═══ THE DATA

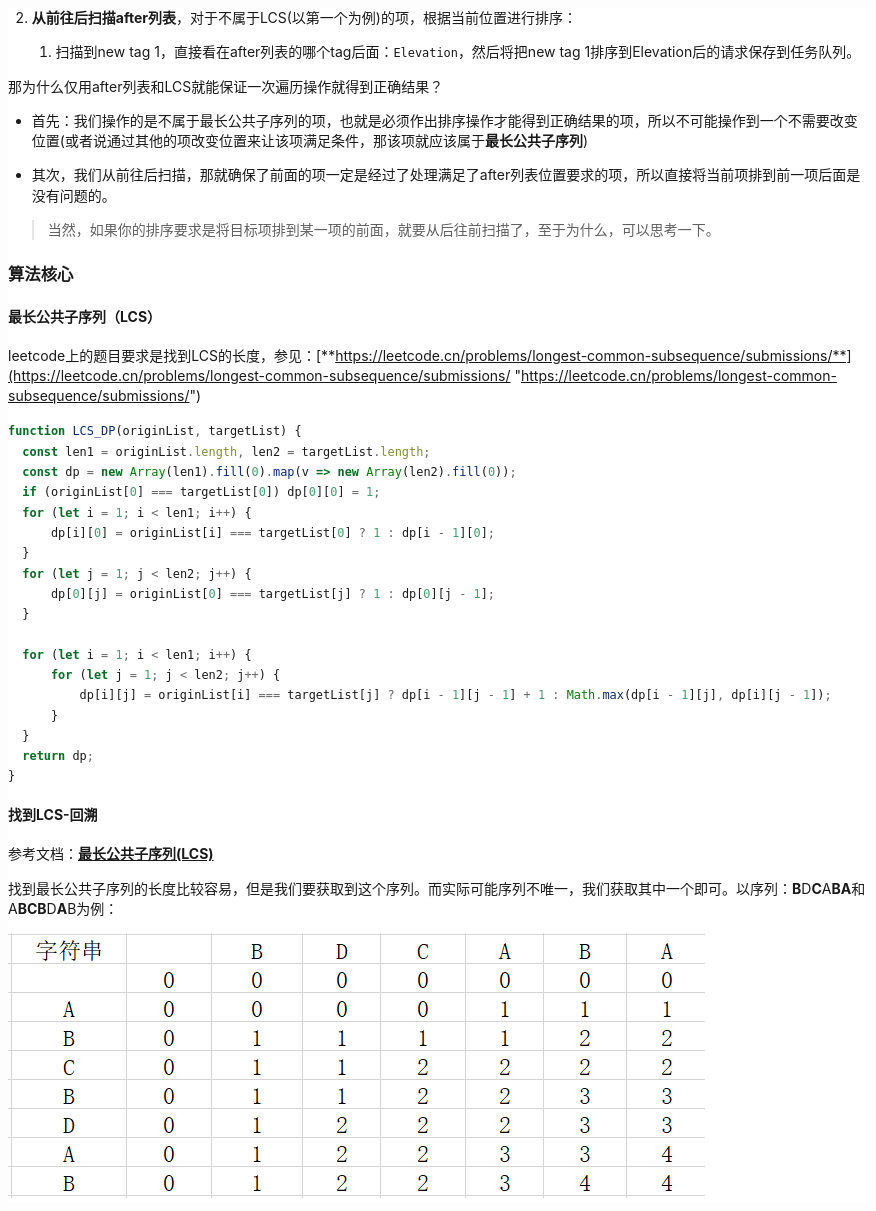 2.  **从前往后扫描after列表**，对于不属于LCS(以第一个为例)的项，根据当前位置进行排序：

    1.  扫描到new tag 1，直接看在after列表的哪个tag后面：`Elevation`，然后将把new tag 1排序到Elevation后的请求保存到任务队列。

那为什么仅用after列表和LCS就能保证一次遍历操作就得到正确结果？

*   首先：我们操作的是不属于最长公共子序列的项，也就是必须作出排序操作才能得到正确结果的项，所以不可能操作到一个不需要改变位置(或者说通过其他的项改变位置来让该项满足条件，那该项就应该属于**最长公共子序列**)

*   其次，我们从前往后扫描，那就确保了前面的项一定是经过了处理满足了after列表位置要求的项，所以直接将当前项排到前一项后面是没有问题的。

> 当然，如果你的排序要求是将目标项排到某一项的前面，就要从后往前扫描了，至于为什么，可以思考一下。

### 算法核心

#### 最长公共子序列（LCS）

leetcode上的题目要求是找到LCS的长度，参见：[**https://leetcode.cn/problems/longest-common-subsequence/submissions/**](https://leetcode.cn/problems/longest-common-subsequence/submissions/ "https://leetcode.cn/problems/longest-common-subsequence/submissions/")

```javascript
function LCS_DP(originList, targetList) {
  const len1 = originList.length, len2 = targetList.length;
  const dp = new Array(len1).fill(0).map(v => new Array(len2).fill(0));
  if (originList[0] === targetList[0]) dp[0][0] = 1;
  for (let i = 1; i < len1; i++) {
      dp[i][0] = originList[i] === targetList[0] ? 1 : dp[i - 1][0];
  }
  for (let j = 1; j < len2; j++) {
      dp[0][j] = originList[0] === targetList[j] ? 1 : dp[0][j - 1];
  }

  for (let i = 1; i < len1; i++) {
      for (let j = 1; j < len2; j++) {
          dp[i][j] = originList[i] === targetList[j] ? dp[i - 1][j - 1] + 1 : Math.max(dp[i - 1][j], dp[i][j - 1]);
      }
  }
  return dp;
}
```

#### 找到LCS-回溯

参考文档：[**最长公共子序列(LCS)**](https://blog.csdn.net/ten_sory/article/details/79798064?spm=1001.2101.3001.6650.7\&utm_medium=distribute.pc_relevant.none-task-blog-2%7Edefault%7EBlogCommendFromBaidu%7ERate-7-79798064-blog-51534607.pc_relevant_3mothn_strategy_and_data_recovery\&depth_1-utm_source=distribute.pc_relevant.none-task-blog-2%7Edefault%7EBlogCommendFromBaidu%7ERate-7-79798064-blog-51534607.pc_relevant_3mothn_strategy_and_data_recovery\&utm_relevant_index=13 "最长公共子序列(LCS)")

找到最长公共子序列的长度比较容易，但是我们要获取到这个序列。而实际可能序列不唯一，我们获取其中一个即可。以序列：**B**D**C**A**BA**和A**BCB**D**A**B为例：

![](image/image_Ks3-xNmBGE.png)
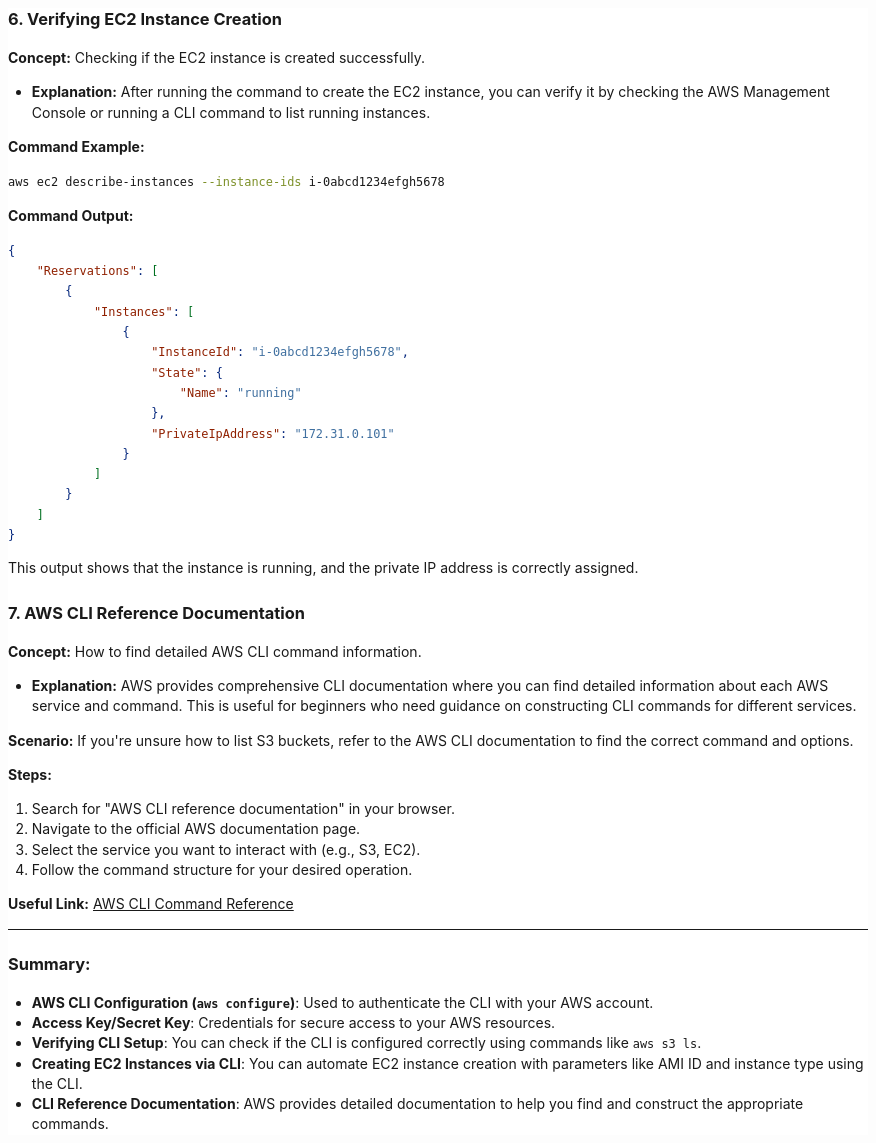 ### **6. Verifying EC2 Instance Creation**
**Concept:** Checking if the EC2 instance is created successfully.
- **Explanation:** After running the command to create the EC2 instance, you can verify it by checking the AWS Management Console or running a CLI command to list running instances.

**Command Example:**
```bash
aws ec2 describe-instances --instance-ids i-0abcd1234efgh5678
```
**Command Output:**
```json
{
    "Reservations": [
        {
            "Instances": [
                {
                    "InstanceId": "i-0abcd1234efgh5678",
                    "State": {
                        "Name": "running"
                    },
                    "PrivateIpAddress": "172.31.0.101"
                }
            ]
        }
    ]
}
```
This output shows that the instance is running, and the private IP address is correctly assigned.

### **7. AWS CLI Reference Documentation**
**Concept:** How to find detailed AWS CLI command information.
- **Explanation:** AWS provides comprehensive CLI documentation where you can find detailed information about each AWS service and command. This is useful for beginners who need guidance on constructing CLI commands for different services.

**Scenario:** If you're unsure how to list S3 buckets, refer to the AWS CLI documentation to find the correct command and options.

**Steps:**
1. Search for "AWS CLI reference documentation" in your browser.
2. Navigate to the official AWS documentation page.
3. Select the service you want to interact with (e.g., S3, EC2).
4. Follow the command structure for your desired operation.

**Useful Link:** [AWS CLI Command Reference](https://docs.aws.amazon.com/cli/latest/reference/)

---

### **Summary:**
- **AWS CLI Configuration (`aws configure`)**: Used to authenticate the CLI with your AWS account.
- **Access Key/Secret Key**: Credentials for secure access to your AWS resources.
- **Verifying CLI Setup**: You can check if the CLI is configured correctly using commands like `aws s3 ls`.
- **Creating EC2 Instances via CLI**: You can automate EC2 instance creation with parameters like AMI ID and instance type using the CLI.
- **CLI Reference Documentation**: AWS provides detailed documentation to help you find and construct the appropriate commands.
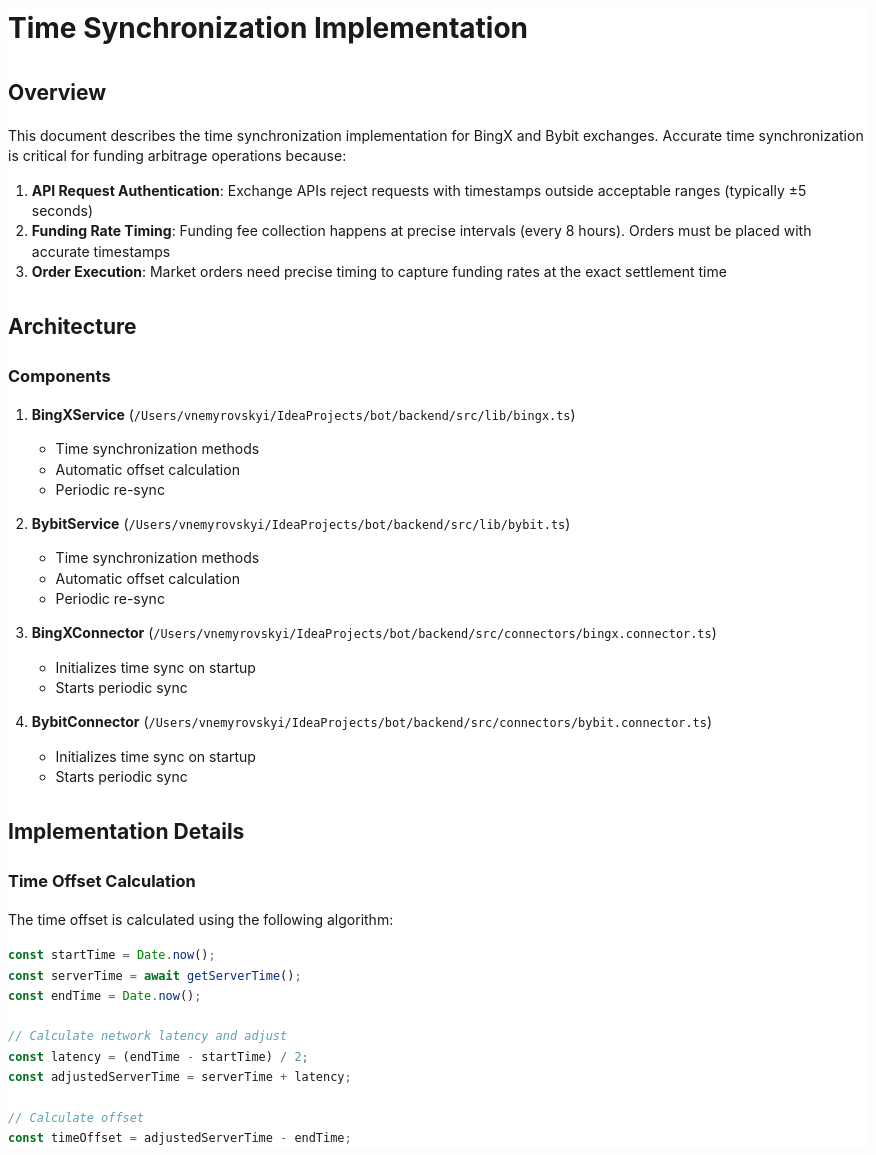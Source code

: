 # Time Synchronization Implementation

## Overview

This document describes the time synchronization implementation for BingX and Bybit exchanges. Accurate time synchronization is critical for funding arbitrage operations because:

1. **API Request Authentication**: Exchange APIs reject requests with timestamps outside acceptable ranges (typically ±5 seconds)
2. **Funding Rate Timing**: Funding fee collection happens at precise intervals (every 8 hours). Orders must be placed with accurate timestamps
3. **Order Execution**: Market orders need precise timing to capture funding rates at the exact settlement time

## Architecture

### Components

1. **BingXService** (`/Users/vnemyrovskyi/IdeaProjects/bot/backend/src/lib/bingx.ts`)
   - Time synchronization methods
   - Automatic offset calculation
   - Periodic re-sync

2. **BybitService** (`/Users/vnemyrovskyi/IdeaProjects/bot/backend/src/lib/bybit.ts`)
   - Time synchronization methods
   - Automatic offset calculation
   - Periodic re-sync

3. **BingXConnector** (`/Users/vnemyrovskyi/IdeaProjects/bot/backend/src/connectors/bingx.connector.ts`)
   - Initializes time sync on startup
   - Starts periodic sync

4. **BybitConnector** (`/Users/vnemyrovskyi/IdeaProjects/bot/backend/src/connectors/bybit.connector.ts`)
   - Initializes time sync on startup
   - Starts periodic sync

## Implementation Details

### Time Offset Calculation

The time offset is calculated using the following algorithm:

```typescript
const startTime = Date.now();
const serverTime = await getServerTime();
const endTime = Date.now();

// Calculate network latency and adjust
const latency = (endTime - startTime) / 2;
const adjustedServerTime = serverTime + latency;

// Calculate offset
const timeOffset = adjustedServerTime - endTime;
```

══════

Without the pictures, repeat every record above exactly as written.

 2.  **从前往后扫描after列表**，对于不属于LCS(以第一个为例)的项，根据当前位置进行排序：

    1.  扫描到new tag 1，直接看在after列表的哪个tag后面：`Elevation`，然后将把new tag 1排序到Elevation后的请求保存到任务队列。

那为什么仅用after列表和LCS就能保证一次遍历操作就得到正确结果？

*   首先：我们操作的是不属于最长公共子序列的项，也就是必须作出排序操作才能得到正确结果的项，所以不可能操作到一个不需要改变位置(或者说通过其他的项改变位置来让该项满足条件，那该项就应该属于**最长公共子序列**)

*   其次，我们从前往后扫描，那就确保了前面的项一定是经过了处理满足了after列表位置要求的项，所以直接将当前项排到前一项后面是没有问题的。

> 当然，如果你的排序要求是将目标项排到某一项的前面，就要从后往前扫描了，至于为什么，可以思考一下。

### 算法核心

#### 最长公共子序列（LCS）

leetcode上的题目要求是找到LCS的长度，参见：[**https://leetcode.cn/problems/longest-common-subsequence/submissions/**](https://leetcode.cn/problems/longest-common-subsequence/submissions/ "https://leetcode.cn/problems/longest-common-subsequence/submissions/")

```javascript
function LCS_DP(originList, targetList) {
  const len1 = originList.length, len2 = targetList.length;
  const dp = new Array(len1).fill(0).map(v => new Array(len2).fill(0));
  if (originList[0] === targetList[0]) dp[0][0] = 1;
  for (let i = 1; i < len1; i++) {
      dp[i][0] = originList[i] === targetList[0] ? 1 : dp[i - 1][0];
  }
  for (let j = 1; j < len2; j++) {
      dp[0][j] = originList[0] === targetList[j] ? 1 : dp[0][j - 1];
  }

  for (let i = 1; i < len1; i++) {
      for (let j = 1; j < len2; j++) {
          dp[i][j] = originList[i] === targetList[j] ? dp[i - 1][j - 1] + 1 : Math.max(dp[i - 1][j], dp[i][j - 1]);
      }
  }
  return dp;
}
```

#### 找到LCS-回溯

参考文档：[**最长公共子序列(LCS)**](https://blog.csdn.net/ten_sory/article/details/79798064?spm=1001.2101.3001.6650.7\&utm_medium=distribute.pc_relevant.none-task-blog-2%7Edefault%7EBlogCommendFromBaidu%7ERate-7-79798064-blog-51534607.pc_relevant_3mothn_strategy_and_data_recovery\&depth_1-utm_source=distribute.pc_relevant.none-task-blog-2%7Edefault%7EBlogCommendFromBaidu%7ERate-7-79798064-blog-51534607.pc_relevant_3mothn_strategy_and_data_recovery\&utm_relevant_index=13 "最长公共子序列(LCS)")

找到最长公共子序列的长度比较容易，但是我们要获取到这个序列。而实际可能序列不唯一，我们获取其中一个即可。以序列：**B**D**C**A**BA**和A**BCB**D**A**B为例：

![](image/image_Ks3-xNmBGE.png)
 ### **6. Verifying EC2 Instance Creation**
**Concept:** Checking if the EC2 instance is created successfully.
- **Explanation:** After running the command to create the EC2 instance, you can verify it by checking the AWS Management Console or running a CLI command to list running instances.

**Command Example:**
```bash
aws ec2 describe-instances --instance-ids i-0abcd1234efgh5678
```
**Command Output:**
```json
{
    "Reservations": [
        {
            "Instances": [
                {
                    "InstanceId": "i-0abcd1234efgh5678",
                    "State": {
                        "Name": "running"
                    },
                    "PrivateIpAddress": "172.31.0.101"
                }
            ]
        }
    ]
}
```
This output shows that the instance is running, and the private IP address is correctly assigned.

### **7. AWS CLI Reference Documentation**
**Concept:** How to find detailed AWS CLI command information.
- **Explanation:** AWS provides comprehensive CLI documentation where you can find detailed information about each AWS service and command. This is useful for beginners who need guidance on constructing CLI commands for different services.

**Scenario:** If you're unsure how to list S3 buckets, refer to the AWS CLI documentation to find the correct command and options.

**Steps:**
1. Search for "AWS CLI reference documentation" in your browser.
2. Navigate to the official AWS documentation page.
3. Select the service you want to interact with (e.g., S3, EC2).
4. Follow the command structure for your desired operation.

**Useful Link:** [AWS CLI Command Reference](https://docs.aws.amazon.com/cli/latest/reference/)

---

### **Summary:**
- **AWS CLI Configuration (`aws configure`)**: Used to authenticate the CLI with your AWS account.
- **Access Key/Secret Key**: Credentials for secure access to your AWS resources.
- **Verifying CLI Setup**: You can check if the CLI is configured correctly using commands like `aws s3 ls`.
- **Creating EC2 Instances via CLI**: You can automate EC2 instance creation with parameters like AMI ID and instance type using the CLI.
- **CLI Reference Documentation**: AWS provides detailed documentation to help you find and construct the appropriate commands.
Source code

: # Time Synchronization Implementation

## Overview

This document describes the time synchronization implementation for BingX and Bybit exchanges. Accurate time synchronization is critical for funding arbitrage operations because:

1. **API Request Authentication**: Exchange APIs reject requests with timestamps outside acceptable ranges (typically ±5 seconds)
2. **Funding Rate Timing**: Funding fee collection happens at precise intervals (every 8 hours). Orders must be placed with accurate timestamps
3. **Order Execution**: Market orders need precise timing to capture funding rates at the exact settlement time

## Architecture

### Components

1. **BingXService** (`/Users/vnemyrovskyi/IdeaProjects/bot/backend/src/lib/bingx.ts`)
   - Time synchronization methods
   - Automatic offset calculation
   - Periodic re-sync

2. **BybitService** (`/Users/vnemyrovskyi/IdeaProjects/bot/backend/src/lib/bybit.ts`)
   - Time synchronization methods
   - Automatic offset calculation
   - Periodic re-sync

3. **BingXConnector** (`/Users/vnemyrovskyi/IdeaProjects/bot/backend/src/connectors/bingx.connector.ts`)
   - Initializes time sync on startup
   - Starts periodic sync

4. **BybitConnector** (`/Users/vnemyrovskyi/IdeaProjects/bot/backend/src/connectors/bybit.connector.ts`)
   - Initializes time sync on startup
   - Starts periodic sync

## Implementation Details

### Time Offset Calculation

The time offset is calculated using the following algorithm:

```typescript
const startTime = Date.now();
const serverTime = await getServerTime();
const endTime = Date.now();

// Calculate network latency and adjust
const latency = (endTime - startTime) / 2;
const adjustedServerTime = serverTime + latency;

// Calculate offset
const timeOffset = adjustedServerTime - endTime;
```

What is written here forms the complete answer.